(Stored data)
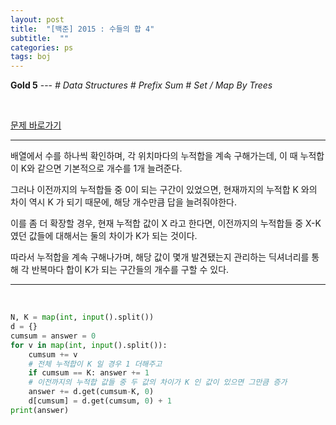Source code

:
 ```yaml
---
layout: post
title:  "[백준] 2015 : 수들의 합 4"
subtitle:  ""
categories: ps
tags: boj
---
```


**Gold 5** --- *# Data Structures # Prefix Sum # Set / Map By Trees*

<br>

[문제 바로가기](https://www.acmicpc.net/problem/2015)

---

배열에서 수를 하나씩 확인하며, 각 위치마다의 누적합을 계속 구해가는데, 이 때 누적합이 K와 같으면 기본적으로 개수를 1개 늘려준다.

그러나 이전까지의 누적합들 중 0이 되는 구간이 있었으면, 현재까지의 누적합 K 와의 차이 역시 K 가 되기 때문에, 해당 개수만큼 답을 늘려줘야한다.

이를 좀 더 확장할 경우, 현재 누적합 값이 X 라고 한다면, 이전까지의 누적합들 중 X-K 였던 값들에 대해서는 둘의 차이가 K가 되는 것이다.

따라서 누적합을 계속 구해나가며, 해당 값이 몇개 발견됐는지 관리하는 딕셔너리를 통해 각 반복마다 합이 K가 되는 구간들의 개수를 구할 수 있다.

---
<br>

```python
N, K = map(int, input().split())
d = {}
cumsum = answer = 0
for v in map(int, input().split()):
    cumsum += v
    # 전체 누적합이 K 일 경우 1 더해주고
    if cumsum == K: answer += 1
    # 이전까지의 누적합 값들 중 두 값의 차이가 K 인 값이 있으면 그만큼 증가
    answer += d.get(cumsum-K, 0)
    d[cumsum] = d.get(cumsum, 0) + 1
print(answer)
```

_Task prompt_
The word "cumsum" appears on some lines of the data above; say how many such lines there are, with nothing else.

_Response_
5